Study material ->

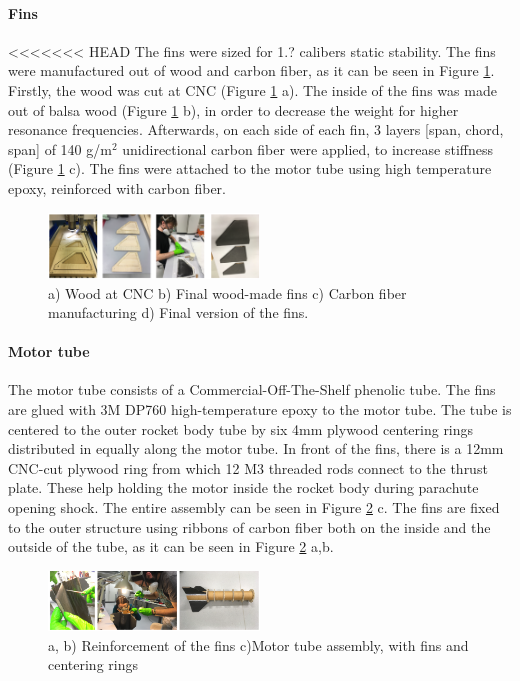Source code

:\paragraph{Fins}
\hfill \break
<<<<<<< HEAD
    The fins were sized for 1.? calibers static stability. %
    The fins were manufactured out of wood and carbon fiber, as it can be seen in Figure \ref{f:fins}. Firstly, the wood was cut at CNC (Figure \ref{f:fins} a). The inside of the fins was made out of balsa wood (Figure \ref{f:fins} b), in order to decrease the weight for higher resonance frequencies. Afterwards, on each side of each fin, 3 layers [span, chord, span] of 140 g/m$^2$ unidirectional carbon fiber were applied, to increase stiffness (Figure \ref{f:fins} c). The fins were attached to the motor tube using high temperature epoxy, reinforced with carbon fiber.

    \begin{figure}[h!]
        \centering
        \includegraphics[width=0.5\textwidth]{img/fins.png}
        \caption{a) Wood at CNC b) Final wood-made fins c) Carbon fiber manufacturing d) Final version of the fins.}
        \label{f:fins}
    \end{figure}


\paragraph{Motor tube}
\hfill \break
The motor tube consists of a Commercial-Off-The-Shelf phenolic tube. The fins are glued with 3M DP760 high-temperature epoxy to the motor tube. The tube is centered to the outer rocket body tube by six 4mm plywood centering rings distributed in equally along the motor tube.
In front of the fins, there is a 12mm CNC-cut plywood ring from which 12 M3 threaded rods connect to the thrust plate. These help holding the motor inside the rocket body during parachute opening shock.
The entire assembly can be seen in Figure \ref{f:reinforcement} c. The fins are fixed to the outer structure using ribbons of carbon fiber both on the inside and the outside of the tube, as it can be seen in Figure \ref{f:reinforcement} a,b.

  \begin{figure}[h!]
\centering
\includegraphics[width=0.5\textwidth]{img/fins_glue.png}
\caption{a, b) Reinforcement of the fins c)Motor tube assembly, with fins and centering rings}
\label{f:reinforcement}
\end{figure}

Problem requirements ->
How many lines of the listing hold the string "high"? Give the number alone.

Finished exercise ->
2